Hello everyone,
I decided unwisely to upgrade from Debian 12 (stable) to Debian 13 (trixie) because the iwlwifi driver kept dropping the wifi connection on stable (due to some regression, so far it’s working on trixie) but a bunch of other problems started cropping up.
The main one right now is that I cannot start gnome.
When looking at the output of dmesg it’s full of this error
[drm:__nv_drm_gem_nvkms_memory_prime_get_sg_table [nvidia_drm]] *ERROR* [nvidia-drm] [GPU ID 0x00000100] Cannot create sg_table for NvKmsKapiMemory 0x000000003c30ef86
Here is the system information:
GPU: RTX 3070 (Laptop), so this is in hybrid mode
OS: Debian 13 (trixie), current testing
Driver: 535.183.01
Kernel version: 6.9.10-amd64
Currently using Plasma with Wayland but the FPS on the external monitor is garbage so I’m hoping to be able to fix gnome.

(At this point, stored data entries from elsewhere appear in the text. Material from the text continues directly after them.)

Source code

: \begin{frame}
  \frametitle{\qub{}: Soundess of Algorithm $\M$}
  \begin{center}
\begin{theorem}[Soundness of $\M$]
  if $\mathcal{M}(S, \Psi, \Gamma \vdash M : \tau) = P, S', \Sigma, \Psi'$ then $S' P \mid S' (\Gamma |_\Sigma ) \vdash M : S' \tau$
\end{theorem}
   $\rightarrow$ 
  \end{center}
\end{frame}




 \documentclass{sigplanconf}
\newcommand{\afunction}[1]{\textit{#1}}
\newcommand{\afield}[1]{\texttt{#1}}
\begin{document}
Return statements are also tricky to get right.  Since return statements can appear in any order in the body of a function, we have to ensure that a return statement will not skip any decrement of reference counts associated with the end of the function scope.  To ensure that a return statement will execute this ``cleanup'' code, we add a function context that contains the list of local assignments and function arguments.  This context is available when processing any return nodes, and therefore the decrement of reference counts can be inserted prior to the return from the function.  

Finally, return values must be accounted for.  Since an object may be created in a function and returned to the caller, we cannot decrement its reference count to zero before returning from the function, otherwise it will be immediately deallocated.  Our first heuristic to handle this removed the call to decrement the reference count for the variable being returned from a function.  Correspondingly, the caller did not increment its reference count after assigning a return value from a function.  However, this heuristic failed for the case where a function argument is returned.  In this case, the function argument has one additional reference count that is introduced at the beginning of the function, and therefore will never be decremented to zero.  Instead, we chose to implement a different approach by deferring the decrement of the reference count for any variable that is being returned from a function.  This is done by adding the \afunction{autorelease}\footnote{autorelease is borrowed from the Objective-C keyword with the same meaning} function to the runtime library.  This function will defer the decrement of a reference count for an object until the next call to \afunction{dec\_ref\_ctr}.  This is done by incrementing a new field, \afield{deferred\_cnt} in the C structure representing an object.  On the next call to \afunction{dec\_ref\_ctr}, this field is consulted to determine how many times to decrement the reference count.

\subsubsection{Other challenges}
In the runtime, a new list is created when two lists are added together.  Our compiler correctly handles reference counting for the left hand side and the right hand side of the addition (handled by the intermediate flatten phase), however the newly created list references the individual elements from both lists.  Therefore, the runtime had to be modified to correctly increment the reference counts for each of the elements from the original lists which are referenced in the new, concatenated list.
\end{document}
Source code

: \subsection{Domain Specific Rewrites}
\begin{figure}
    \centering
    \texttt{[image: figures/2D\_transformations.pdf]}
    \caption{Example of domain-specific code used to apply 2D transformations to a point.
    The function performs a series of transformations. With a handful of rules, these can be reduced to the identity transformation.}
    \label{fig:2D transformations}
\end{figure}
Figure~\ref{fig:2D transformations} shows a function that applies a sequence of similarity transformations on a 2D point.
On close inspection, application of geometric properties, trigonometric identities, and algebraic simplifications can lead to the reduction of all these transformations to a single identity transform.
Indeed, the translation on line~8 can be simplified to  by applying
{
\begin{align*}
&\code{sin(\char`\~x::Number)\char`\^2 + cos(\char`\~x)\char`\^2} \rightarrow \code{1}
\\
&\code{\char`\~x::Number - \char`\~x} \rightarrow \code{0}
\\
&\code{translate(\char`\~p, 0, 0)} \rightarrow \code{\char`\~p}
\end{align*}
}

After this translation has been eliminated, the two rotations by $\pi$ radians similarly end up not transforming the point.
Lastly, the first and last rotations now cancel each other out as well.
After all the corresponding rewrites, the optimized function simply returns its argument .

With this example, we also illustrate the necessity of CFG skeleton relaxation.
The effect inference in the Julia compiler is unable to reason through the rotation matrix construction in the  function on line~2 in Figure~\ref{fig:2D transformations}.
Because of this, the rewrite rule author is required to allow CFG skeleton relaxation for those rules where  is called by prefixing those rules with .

Secure boot is off because if I turn it on the Nvidia driver doesn’t load at all.
This issue only appeared after I did the upgrade. If I turn secure boot on and the Nvidia driver subsequently doesn’t load then gnome is starting without problems but I cannot use the GPU and external monitors are not working (because Lenovo).
I found another thread (550.54.14 - Cannot create sg_table for NvKmsKapiMemory spammed when launching chrome on Wayland) on here where the guy was using Arch but I cannot replicate the solution because there is no mkinitcpio on Debian (whatever that is).
Also the guy in the other thread mentioned that this issue occurs for him when he starts Chrome. I tried that and I don’t get that error message when I start Chrome. Only appears if I try to run Gnome and the whole system (keyboard etc.) just soft freezes and I have to ssh into the machine to restart gdm.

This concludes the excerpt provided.